Descendant Dien Kienholz provided the following additional information: My grandma's birth certificate states that L. O. was born in Québec, Canada. "Taze" was his nickname. Great Grandpa Barnum was real fun for Mom as she was growing up. He knew all about farming. They had a farm in Canada when Grandma was a child. I have pictures of her with lots of chickens. My Mom said that her mother got 7 chickens during the war for eggs. Grandpa Barnum built them a "palace" for a chicken coop. Their hens laid 8 eggs a day. One day they were getting the old chickens ready for stewing and my mom and grandma were crying as they plucked out the feathers of their pet chickens. Grandpa walked up and laughed so hard at the sight. My Mom was told while young that she was related to P. T. Barnum, of Barnum and Bailey from the famous Circus that travels around.

(Headline from a Tacoma, WA newspaper article) Retired N. P. Employee, his Wife and Daughter Start Trip. They were starting out on a trip to retrace his route through 50 years of railroading. He first went to work in Tacoma Sep. 1, 1898. He worked building ships in the tideflats during WWI. Daughter Alma went with them on the trip. Louis was an executive of the Seaborn Shipyards during the war. On his marriage certificate it listed his mother and father's names. We did not have those names yet, so it was special to receive the certificate. Mary A. Barnum was a witness and also Alice Slenfield, both of Omaha, Nebraska. On his death certificate it says that he is buried at Ivy Lawn Cemetery, Port Hueneme, California. He died of a heart condition. Great Aunt Maude B. Smith gave me some info on L. O. Barnum. He was raised Catholic but left the church as a young man, he always saw to it to make sure his children went to a protestant church. He graduated from Creighton University in Omaha Nebraska. [N.B., the first graduating class of Creighton was in 1891, by which time Louis Octave Barnum was working full time for the Union Pacific Railroad. Since there were no night classes at Creighton, he must not have graduated from the four-year advanced college course].

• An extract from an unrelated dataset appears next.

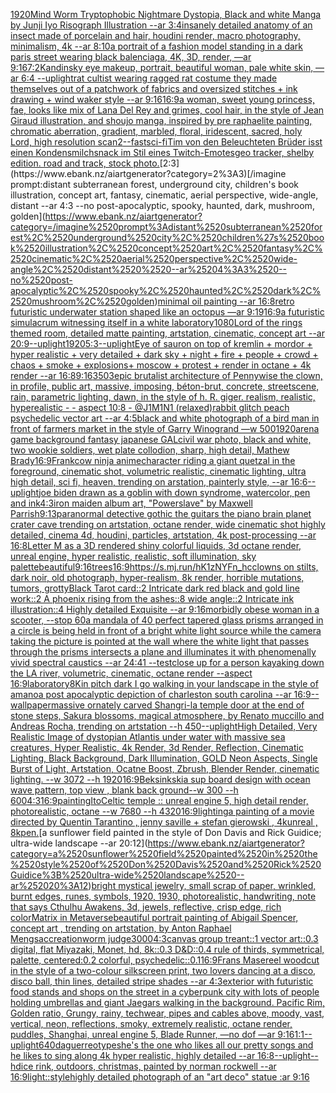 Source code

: [1920](https://www.ebank.nz/aiartgenerator?category=1920)[Mind Worm  Tryptophobic Nightmare Dystopia, Black and white Manga by Junji Iyo Risograph  Illustration --ar 3:4](https://www.ebank.nz/aiartgenerator?category=Mind%2520Worm%2520%2520Tryptophobic%2520Nightmare%2520Dystopia%2C%2520Black%2520and%2520white%2520Manga%2520by%2520Junji%2520Iyo%2520Risograph%2520%2520Illustration%2520--ar%25203%3A4)[insanely detailed  anatomy  of an insect  made of  porcelain and hair, houdini render, macro photography,  minimalism, 4k --ar 8:10](https://www.ebank.nz/aiartgenerator?category=insanely%2520detailed%2520%2520anatomy%2520%2520of%2520an%2520insect%2520%2520made%2520of%2520%2520porcelain%2520and%2520hair%2C%2520houdini%2520render%2C%2520macro%2520photography%2C%2520%2520minimalism%2C%25204k%2520--ar%25208%3A10)[a portrait of a fashion model standing in a dark paris street wearing black balenciaga, 4K, 3D, render, —ar 9:16](https://www.ebank.nz/aiartgenerator?category=a%2520portrait%2520of%2520a%2520fashion%2520model%2520standing%2520in%2520a%2520dark%2520paris%2520street%2520wearing%2520black%2520balenciaga%2C%25204K%2C%25203D%2C%2520render%2C%2520%E2%80%94ar%25209%3A16)[7:2](https://www.ebank.nz/aiartgenerator?category=7%3A2)[Kandinsky eye makeup, portrait, beautiful woman, pale white skin, —ar 6:4 --uplight](https://www.ebank.nz/aiartgenerator?category=Kandinsky%2520eye%2520makeup%2C%2520portrait%2C%2520beautiful%2520woman%2C%2520pale%2520white%2520skin%2C%2520%E2%80%94ar%25206%3A4%2520--uplight)[rat cultist wearing ragged rat costume they made themselves out of a patchwork of fabrics and oversized stitches + ink drawing + wind waker style --ar 9:16](https://www.ebank.nz/aiartgenerator?category=rat%2520cultist%2520wearing%2520ragged%2520rat%2520costume%2520they%2520made%2520themselves%2520out%2520of%2520a%2520patchwork%2520of%2520fabrics%2520and%2520oversized%2520stitches%2520%2B%2520ink%2520drawing%2520%2B%2520wind%2520waker%2520style%2520--ar%25209%3A16)[16:9](https://www.ebank.nz/aiartgenerator?category=16%3A9)[a woman, sweet young princess, fae, looks like mix of Lana Del Rey and grimes, cool hair, in the style of Jean Giraud illustration, and shoujo manga, inspired by pre raphaelite painting, chromatic aberration, gradient, marbled, floral, iridescent, sacred, holy Lord, high resolution scan](https://www.ebank.nz/aiartgenerator?category=a%2520woman%2C%2520sweet%2520young%2520princess%2C%2520fae%2C%2520looks%2520like%2520mix%2520of%2520Lana%2520Del%2520Rey%2520and%2520grimes%2C%2520cool%2520hair%2C%2520in%2520the%2520style%2520of%2520Jean%2520Giraud%2520illustration%2C%2520and%2520shoujo%2520manga%2C%2520inspired%2520by%2520pre%2520raphaelite%2520painting%2C%2520chromatic%2520aberration%2C%2520gradient%2C%2520marbled%2C%2520floral%2C%2520iridescent%2C%2520sacred%2C%2520holy%2520Lord%2C%2520high%2520resolution%2520scan)[2](https://www.ebank.nz/aiartgenerator?category=2)[--fast](https://www.ebank.nz/aiartgenerator?category=--fast)[sci-fi](https://www.ebank.nz/aiartgenerator?category=sci-fi)[Tim von den Beleuchteten Brüder isst einen Kondensmilchsnack im Stil eines Twitch-Emotes](https://www.ebank.nz/aiartgenerator?category=Tim%2520von%2520den%2520Beleuchteten%2520Br%C3%BCder%2520isst%2520einen%2520Kondensmilchsnack%2520im%2520Stil%2520eines%2520Twitch-Emotes)[geo tracker, shelby edition. road and track, stock photo.](https://www.ebank.nz/aiartgenerator?category=geo%2520tracker%2C%2520shelby%2520edition.%2520road%2520and%2520track%2C%2520stock%2520photo.)[2:3](https://www.ebank.nz/aiartgenerator?category=2%3A3)[/imagine prompt:distant subterranean forest, underground city, children's book illustration, concept art, fantasy, cinematic, aerial perspective, wide-angle, distant  --ar 4:3 --no post-apocalyptic, spooky, haunted, dark, mushroom, golden](https://www.ebank.nz/aiartgenerator?category=/imagine%2520prompt%3Adistant%2520subterranean%2520forest%2C%2520underground%2520city%2C%2520children%27s%2520book%2520illustration%2C%2520concept%2520art%2C%2520fantasy%2C%2520cinematic%2C%2520aerial%2520perspective%2C%2520wide-angle%2C%2520distant%2520%2520--ar%25204%3A3%2520--no%2520post-apocalyptic%2C%2520spooky%2C%2520haunted%2C%2520dark%2C%2520mushroom%2C%2520golden)[minimal oil painting --ar 16:8](https://www.ebank.nz/aiartgenerator?category=minimal%2520oil%2520painting%2520--ar%252016%3A8)[retro futuristic underwater station shaped like an octopus —ar 9:19](https://www.ebank.nz/aiartgenerator?category=retro%2520futuristic%2520underwater%2520station%2520shaped%2520like%2520an%2520octopus%2520%E2%80%94ar%25209%3A19)[16:9](https://www.ebank.nz/aiartgenerator?category=16%3A9)[a futuristic simulacrum witnessing itself in a white laboratory](https://www.ebank.nz/aiartgenerator?category=a%2520futuristic%2520simulacrum%2520witnessing%2520itself%2520in%2520a%2520white%2520laboratory)[1080](https://www.ebank.nz/aiartgenerator?category=1080)[Lord of the rings themed room, detailed matte painting, artstation, cinematic, concept art --ar 20:9](https://www.ebank.nz/aiartgenerator?category=Lord%2520of%2520the%2520rings%2520themed%2520room%2C%2520detailed%2520matte%2520painting%2C%2520artstation%2C%2520cinematic%2C%2520concept%2520art%2520--ar%252020%3A9)[--uplight](https://www.ebank.nz/aiartgenerator?category=--uplight)[1920](https://www.ebank.nz/aiartgenerator?category=1920)[5:3](https://www.ebank.nz/aiartgenerator?category=5%3A3)[--uplight](https://www.ebank.nz/aiartgenerator?category=--uplight)[Eye of sauron on top of kremlin + mordor +  hyper realistic + very detailed + dark sky + night + fire + people + crowd + chaos + smoke + explosions+ moscow + protest + render in octane + 4k render --ar 16:8](https://www.ebank.nz/aiartgenerator?category=Eye%2520of%2520sauron%2520on%2520top%2520of%2520kremlin%2520%2B%2520mordor%2520%2B%2520%2520hyper%2520realistic%2520%2B%2520very%2520detailed%2520%2B%2520dark%2520sky%2520%2B%2520night%2520%2B%2520fire%2520%2B%2520people%2520%2B%2520crowd%2520%2B%2520chaos%2520%2B%2520smoke%2520%2B%2520explosions%2B%2520moscow%2520%2B%2520protest%2520%2B%2520render%2520in%2520octane%2520%2B%25204k%2520render%2520--ar%252016%3A8)[9:16](https://www.ebank.nz/aiartgenerator?category=9%3A16)[350](https://www.ebank.nz/aiartgenerator?category=350)[3](https://www.ebank.nz/aiartgenerator?category=3)[epic brutalist architecture of Pennywise the clown, in profile, public art, massive, imposing, béton-brut, concrete, streetscene, rain, parametric lighting, dawn, in the style of h. R. giger. realism, realistic, hyperealistic - - aspect 10:8 - @J1M1N1 (relaxed)](https://www.ebank.nz/aiartgenerator?category=epic%2520brutalist%2520architecture%2520of%2520Pennywise%2520the%2520clown%2C%2520in%2520profile%2C%2520public%2520art%2C%2520massive%2C%2520imposing%2C%2520b%C3%A9ton-brut%2C%2520concrete%2C%2520streetscene%2C%2520rain%2C%2520parametric%2520lighting%2C%2520dawn%2C%2520in%2520the%2520style%2520of%2520h.%2520R.%2520giger.%2520realism%2C%2520realistic%2C%2520hyperealistic%2520-%2520-%2520aspect%252010%3A8%2520-%2520%40J1M1N1%2520%28relaxed%29)[rabbit glitch peach psychedelic vector art --ar 4:5](https://www.ebank.nz/aiartgenerator?category=rabbit%2520glitch%2520peach%2520psychedelic%2520vector%2520art%2520--ar%25204%3A5)[black and white photograph of a bird man in front of farmers market in the style of Garry Winogrand —w 500](https://www.ebank.nz/aiartgenerator?category=black%2520and%2520white%2520photograph%2520of%2520a%2520bird%2520man%2520in%2520front%2520of%2520farmers%2520market%2520in%2520the%2520style%2520of%2520Garry%2520Winogrand%2520%E2%80%94w%2520500)[1920](https://www.ebank.nz/aiartgenerator?category=1920)[arena  game background fantasy japanese GAL](https://www.ebank.nz/aiartgenerator?category=arena%2520%2520game%2520background%2520fantasy%2520japanese%2520GAL)[civil war photo, black and white, two wookie soldiers, wet plate collodion, sharp, high detail, Mathew Brady](https://www.ebank.nz/aiartgenerator?category=civil%2520war%2520photo%2C%2520black%2520and%2520white%2C%2520two%2520wookie%2520soldiers%2C%2520wet%2520plate%2520collodion%2C%2520sharp%2C%2520high%2520detail%2C%2520Mathew%2520Brady)[16:9](https://www.ebank.nz/aiartgenerator?category=16%3A9)[Frank](https://www.ebank.nz/aiartgenerator?category=Frank)[cow ninja anime](https://www.ebank.nz/aiartgenerator?category=cow%2520ninja%2520anime)[character riding a giant quetzal in the foreground, cinematic shot, volumetric realistic, cinematic lighting, ultra high detail, sci fi, heaven, trending on arstation, painterly style, --ar 16:6](https://www.ebank.nz/aiartgenerator?category=character%2520riding%2520a%2520giant%2520quetzal%2520in%2520the%2520foreground%2C%2520cinematic%2520shot%2C%2520volumetric%2520realistic%2C%2520cinematic%2520lighting%2C%2520ultra%2520high%2520detail%2C%2520sci%2520fi%2C%2520heaven%2C%2520trending%2520on%2520arstation%2C%2520painterly%2520style%2C%2520--ar%252016%3A6)[--uplight](https://www.ebank.nz/aiartgenerator?category=--uplight)[joe biden drawn as a goblin with down syndrome, watercolor, pen and ink](https://www.ebank.nz/aiartgenerator?category=joe%2520biden%2520drawn%2520as%2520a%2520goblin%2520with%2520down%2520syndrome%2C%2520watercolor%2C%2520pen%2520and%2520ink)[4:3](https://www.ebank.nz/aiartgenerator?category=4%3A3)[iron maiden album art, "Powerslave" by Maxwell Parrish](https://www.ebank.nz/aiartgenerator?category=iron%2520maiden%2520album%2520art%2C%2520%22Powerslave%22%2520by%2520Maxwell%2520Parrish)[9:13](https://www.ebank.nz/aiartgenerator?category=9%3A13)[paranormal detective gothic the guitars the piano brain planet crater cave trending on artstation, octane render, wide cinematic shot highly detailed, cinema 4d, houdini, particles, artstation, 4k post-processing --ar 16:8](https://www.ebank.nz/aiartgenerator?category=paranormal%2520detective%2520gothic%2520the%2520guitars%2520the%2520piano%2520brain%2520planet%2520crater%2520cave%2520trending%2520on%2520artstation%2C%2520octane%2520render%2C%2520wide%2520cinematic%2520shot%2520highly%2520detailed%2C%2520cinema%25204d%2C%2520houdini%2C%2520particles%2C%2520artstation%2C%25204k%2520post-processing%2520--ar%252016%3A8)[Letter M as a 3D rendered shiny colorful liquids, 3d octane render, unreal engine, hyper realistic, realistic, soft illumination, sky palette](https://www.ebank.nz/aiartgenerator?category=Letter%2520M%2520as%2520a%25203D%2520rendered%2520shiny%2520colorful%2520liquids%2C%25203d%2520octane%2520render%2C%2520unreal%2520engine%2C%2520hyper%2520realistic%2C%2520realistic%2C%2520soft%2520illumination%2C%2520sky%2520palette)[beautiful](https://www.ebank.nz/aiartgenerator?category=beautiful)[9:16](https://www.ebank.nz/aiartgenerator?category=9%3A16)[trees](https://www.ebank.nz/aiartgenerator?category=trees)[16:9](https://www.ebank.nz/aiartgenerator?category=16%3A9)[<https://s.mj.run/hK1zNYFn_hc>](https://www.ebank.nz/aiartgenerator?category=%3Chttps%3A//s.mj.run/hK1zNYFn_hc%3E)[clowns on stilts, dark noir, old photograph, hyper-realism, 8k render, horrible mutations, tumors, grotty](https://www.ebank.nz/aiartgenerator?category=clowns%2520on%2520stilts%2C%2520dark%2520noir%2C%2520old%2520photograph%2C%2520hyper-realism%2C%25208k%2520render%2C%2520horrible%2520mutations%2C%2520tumors%2C%2520grotty)[Black Tarot card::2  Intricate dark red black and gold line work::2  A phoenix rising from the ashes::8 wide angle::2 Intricate ink illustration::4 Highly detailed Exquisite --ar 9:16](https://www.ebank.nz/aiartgenerator?category=Black%2520Tarot%2520card%3A%3A2%2520%2520Intricate%2520dark%2520red%2520black%2520and%2520gold%2520line%2520work%3A%3A2%2520%2520A%2520phoenix%2520rising%2520from%2520the%2520ashes%3A%3A8%2520wide%2520angle%3A%3A2%2520Intricate%2520ink%2520illustration%3A%3A4%2520Highly%2520detailed%2520Exquisite%2520--ar%25209%3A16)[morbidly obese woman in a scooter, --stop 60](https://www.ebank.nz/aiartgenerator?category=morbidly%2520obese%2520woman%2520in%2520a%2520scooter%2C%2520--stop%252060)[a mandala of 40 perfect tapered glass prisms arranged in a circle is being held in front of a bright white light source while the camera taking the picture is pointed at the wall where the white light that passes through the prisms intersects a plane and illuminates it with phenomenally vivid spectral caustics --ar 24:41 --test](https://www.ebank.nz/aiartgenerator?category=a%2520mandala%2520of%252040%2520perfect%2520tapered%2520glass%2520prisms%2520arranged%2520in%2520a%2520circle%2520is%2520being%2520held%2520in%2520front%2520of%2520a%2520bright%2520white%2520light%2520source%2520while%2520the%2520camera%2520taking%2520the%2520picture%2520is%2520pointed%2520at%2520the%2520wall%2520where%2520the%2520white%2520light%2520that%2520passes%2520through%2520the%2520prisms%2520intersects%2520a%2520plane%2520and%2520illuminates%2520it%2520with%2520phenomenally%2520vivid%2520spectral%2520caustics%2520--ar%252024%3A41%2520--test)[close up for a person kayaking down the LA river, volumetric, cinematic, octane render --aspect 16:9](https://www.ebank.nz/aiartgenerator?category=close%2520up%2520for%2520a%2520person%2520kayaking%2520down%2520the%2520LA%2520river%2C%2520volumetric%2C%2520cinematic%2C%2520octane%2520render%2520--aspect%252016%3A9)[laboratory](https://www.ebank.nz/aiartgenerator?category=laboratory)[8K](https://www.ebank.nz/aiartgenerator?category=8K)[in pitch dark I go walking in your landscape in the style of amano](https://www.ebank.nz/aiartgenerator?category=in%2520pitch%2520dark%2520I%2520go%2520walking%2520in%2520your%2520landscape%2520in%2520the%2520style%2520of%2520amano)[a post apocalyptic depiction of charleston south carolina --ar 16:9](https://www.ebank.nz/aiartgenerator?category=a%2520post%2520apocalyptic%2520depiction%2520of%2520charleston%2520south%2520carolina%2520--ar%252016%3A9)[--wallpaper](https://www.ebank.nz/aiartgenerator?category=--wallpaper)[massive ornately carved Shangri-la temple door at the end of stone steps, Sakura blossoms, magical atmosphere, by Renato muccillo and Andreas Rocha, trending on artstation --h 450](https://www.ebank.nz/aiartgenerator?category=massive%2520ornately%2520carved%2520Shangri-la%2520temple%2520door%2520at%2520the%2520end%2520of%2520stone%2520steps%2C%2520Sakura%2520blossoms%2C%2520magical%2520atmosphere%2C%2520by%2520Renato%2520muccillo%2520and%2520Andreas%2520Rocha%2C%2520trending%2520on%2520artstation%2520--h%2520450)[--uplight](https://www.ebank.nz/aiartgenerator?category=--uplight)[High Detailed, Very Realistic Image of dystopian Atlantis under water with massive sea creatures, Hyper Realistic, 4k Render, 3d Render, Reflection, Cinematic Lighting, Black Background, Dark Illumination, GOLD Neon Aspects, Single Burst of Light, Artstation, Ocatne Boost, Zbrush, Blender Render, cinematic lighting. --w 3072 --h 1920](https://www.ebank.nz/aiartgenerator?category=High%2520Detailed%2C%2520Very%2520Realistic%2520Image%2520of%2520dystopian%2520Atlantis%2520under%2520water%2520with%2520massive%2520sea%2520creatures%2C%2520Hyper%2520Realistic%2C%25204k%2520Render%2C%25203d%2520Render%2C%2520Reflection%2C%2520Cinematic%2520Lighting%2C%2520Black%2520Background%2C%2520Dark%2520Illumination%2C%2520GOLD%2520Neon%2520Aspects%2C%2520Single%2520Burst%2520of%2520Light%2C%2520Artstation%2C%2520Ocatne%2520Boost%2C%2520Zbrush%2C%2520Blender%2520Render%2C%2520cinematic%2520lighting.%2520--w%25203072%2520--h%25201920)[16:9](https://www.ebank.nz/aiartgenerator?category=16%3A9)[Beksinkski](https://www.ebank.nz/aiartgenerator?category=Beksinkski)[a sup board design with ocean wave pattern, top view , blank back ground--w 300 --h 600](https://www.ebank.nz/aiartgenerator?category=a%2520sup%2520board%2520design%2520with%2520ocean%2520wave%2520pattern%2C%2520top%2520view%2520%2C%2520blank%2520back%2520ground--w%2520300%2520--h%2520600)[4:3](https://www.ebank.nz/aiartgenerator?category=4%3A3)[16:9](https://www.ebank.nz/aiartgenerator?category=16%3A9)[painting](https://www.ebank.nz/aiartgenerator?category=painting)[Ito](https://www.ebank.nz/aiartgenerator?category=Ito)[Celtic temple :: unreal engine 5, high detail render, photorealistic, octane --w 7680 --h 4320](https://www.ebank.nz/aiartgenerator?category=Celtic%2520temple%2520%3A%3A%2520unreal%2520engine%25205%2C%2520high%2520detail%2520render%2C%2520photorealistic%2C%2520octane%2520--w%25207680%2520--h%25204320)[16:9](https://www.ebank.nz/aiartgenerator?category=16%3A9)[lighting](https://www.ebank.nz/aiartgenerator?category=lighting)[a painting of  a movie directed by Quentin Tarantino   , jenny saville + stefan gierowski , 4kunreal , 8k](https://www.ebank.nz/aiartgenerator?category=a%2520painting%2520of%2520%2520a%2520movie%2520directed%2520by%2520Quentin%2520Tarantino%2520%2520%2520%2C%2520jenny%2520saville%2520%2B%2520stefan%2520gierowski%2520%2C%25204kunreal%2520%2C%25208k)[pen.](https://www.ebank.nz/aiartgenerator?category=pen.)[a sunflower field painted in the style of Don Davis and Rick Guidice; ultra-wide landscape --ar 20:12](https://www.ebank.nz/aiartgenerator?category=a%2520sunflower%2520field%2520painted%2520in%2520the%2520style%2520of%2520Don%2520Davis%2520and%2520Rick%2520Guidice%3B%2520ultra-wide%2520landscape%2520--ar%252020%3A12)[bright mystical jewelry, small scrap of paper, wrinkled, burnt edges, runes, symbols, 1920, 1930, photorealistic, handwriting, note that says Cthulhu Awakens, 3d, jewels, reflective, crisp edge, rich color](https://www.ebank.nz/aiartgenerator?category=bright%2520mystical%2520jewelry%2C%2520small%2520scrap%2520of%2520paper%2C%2520wrinkled%2C%2520burnt%2520edges%2C%2520runes%2C%2520symbols%2C%25201920%2C%25201930%2C%2520photorealistic%2C%2520handwriting%2C%2520note%2520that%2520says%2520Cthulhu%2520Awakens%2C%25203d%2C%2520jewels%2C%2520reflective%2C%2520crisp%2520edge%2C%2520rich%2520color)[Matrix in Metaverse](https://www.ebank.nz/aiartgenerator?category=Matrix%2520in%2520Metaverse)[beautiful portrait painting of Abigail Spencer, concept art , trending on artstation, by Anton Raphael Mengs](https://www.ebank.nz/aiartgenerator?category=beautiful%2520portrait%2520painting%2520of%2520Abigail%2520Spencer%2C%2520concept%2520art%2520%2C%2520trending%2520on%2520artstation%2C%2520by%2520Anton%2520Raphael%2520Mengs)[accreation](https://www.ebank.nz/aiartgenerator?category=accreation)[worm judge](https://www.ebank.nz/aiartgenerator?category=worm%2520judge)[3000](https://www.ebank.nz/aiartgenerator?category=3000)[4:3](https://www.ebank.nz/aiartgenerator?category=4%3A3)[canvas group treant::1 vector art::0.3 digital, flat Miyazaki, Monet, hd, 8k::0.3 D&D::0.4 rule of thirds, symmetrical, palette, centered:0.2 colorful, psychedelic::0.1](https://www.ebank.nz/aiartgenerator?category=canvas%2520group%2520treant%3A%3A1%2520vector%2520art%3A%3A0.3%2520digital%2C%2520flat%2520Miyazaki%2C%2520Monet%2C%2520hd%2C%25208k%3A%3A0.3%2520D%26D%3A%3A0.4%2520rule%2520of%2520thirds%2C%2520symmetrical%2C%2520palette%2C%2520centered%3A0.2%2520colorful%2C%2520psychedelic%3A%3A0.1)[16:9](https://www.ebank.nz/aiartgenerator?category=16%3A9)[Frans Masereel woodcut in the style of a two-colour silkscreen print, two lovers dancing at a disco, disco ball, thin lines, detailed stripe shades --ar 4:3](https://www.ebank.nz/aiartgenerator?category=Frans%2520Masereel%2520woodcut%2520in%2520the%2520style%2520of%2520a%2520two-colour%2520silkscreen%2520print%2C%2520two%2520lovers%2520dancing%2520at%2520a%2520disco%2C%2520disco%2520ball%2C%2520thin%2520lines%2C%2520detailed%2520stripe%2520shades%2520--ar%25204%3A3)[exterior with futuristic food stands and shops on the street in a cyberpunk city with lots of people holding umbrellas and giant Jaegars walking in the background. Pacific Rim, Golden ratio, Grungy, rainy, techwear, pipes and cables above, moody, vast, vertical, neon, reflections, smoky, extremely realistic, octane render, puddles, Shanghai, unreal engine 5, Blade Runner, —no dof —ar 9:16](https://www.ebank.nz/aiartgenerator?category=exterior%2520with%2520futuristic%2520food%2520stands%2520and%2520shops%2520on%2520the%2520street%2520in%2520a%2520cyberpunk%2520city%2520with%2520lots%2520of%2520people%2520holding%2520umbrellas%2520and%2520giant%2520Jaegars%2520walking%2520in%2520the%2520background.%2520Pacific%2520Rim%2C%2520Golden%2520ratio%2C%2520Grungy%2C%2520rainy%2C%2520techwear%2C%2520pipes%2520and%2520cables%2520above%2C%2520moody%2C%2520vast%2C%2520vertical%2C%2520neon%2C%2520reflections%2C%2520smoky%2C%2520extremely%2520realistic%2C%2520octane%2520render%2C%2520puddles%2C%2520Shanghai%2C%2520unreal%2520engine%25205%2C%2520Blade%2520Runner%2C%2520%E2%80%94no%2520dof%2520%E2%80%94ar%25209%3A16)[1:1](https://www.ebank.nz/aiartgenerator?category=1%3A1)[--uplight](https://www.ebank.nz/aiartgenerator?category=--uplight)[640](https://www.ebank.nz/aiartgenerator?category=640)[daguerreotypes](https://www.ebank.nz/aiartgenerator?category=daguerreotypes)[he's the one who likes all our pretty songs and he likes to sing along 4k hyper realistic, highly detailed --ar 16:8](https://www.ebank.nz/aiartgenerator?category=he%27s%2520the%2520one%2520who%2520likes%2520all%2520our%2520pretty%2520songs%2520and%2520he%2520likes%2520to%2520sing%2520along%25204k%2520hyper%2520realistic%2C%2520highly%2520detailed%2520--ar%252016%3A8)[--uplight](https://www.ebank.nz/aiartgenerator?category=--uplight)[--hd](https://www.ebank.nz/aiartgenerator?category=--hd)[ice rink, outdoors, christmas, painted by norman rockwell --ar 16:9](https://www.ebank.nz/aiartgenerator?category=ice%2520rink%2C%2520outdoors%2C%2520christmas%2C%2520painted%2520by%2520norman%2520rockwell%2520--ar%252016%3A9)[light::](https://www.ebank.nz/aiartgenerator?category=light%3A%3A)[style](https://www.ebank.nz/aiartgenerator?category=style)[highly detailed photograph of an "art deco" statue :ar 9:16](https://www.ebank.nz/aiartgenerator?category=highly%2520detailed%2520photograph%2520of%2520an%2520%22art%2520deco%22%2520statue%2520%3Aar%25209%3A16)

When they lived in Calgary, Alberta, Canada, Taze was digging for water and found black stuff, and covered it up. They lost a set of twins in a miscarriage, or they died of diphtheria.

On 2 Aug 1924 he filed a "Declaration of Intent" to become a US citizen. Filed in the US District Court for the Western District of Washington, in Tacoma, it reads as follows:
I, Louis Octave Barnum, aged 56 years, occupation machinist, do declare on oath that my personal description is: Color white, complexion dark, height 5 feet 5 inches, weight 190 pounds, color of hair grey, color of eyes brown, other visible distinctive marks cut on right cheek. I was born St. Johnsburg, Quebec, Can. on the 30th day of July, anno Domini 1868; I now reside at 5011 So. I St., Tacoma, Wash. I emigrated to the United States of America from Calgary, Canada on the vessel C. P. Ry; my last foreign residence was Acme, Alta., Canada; I am married; the name of my wife is May; she was born at Omaha, Neb. and now resides at ________. It is my bona fide intention to renounce forever all allegiance and fidelity to any foreign prince, potentate, state, or sovereignty, and particularly to George V, King of Great Britain and Ireland, of whom I am now a subject; I arrived at the port of Sumas, in the State of Wash., on or about the 16th day of Marr [sic], anno Domini 1917; I am not an anarchist; I am not a polygamist nor a believer in the practice of polygamy; and it is my intention on good faith to become a citizen of the United States of America and to permanently reside therein: So help me God.
The birthplace of Canada comes from several different Census records. His death certificate gives his birth place as Saint Johnsbury, Caledonia, Vermont. He was baptized in Richmond County, Shipton Twp., Village of Danville.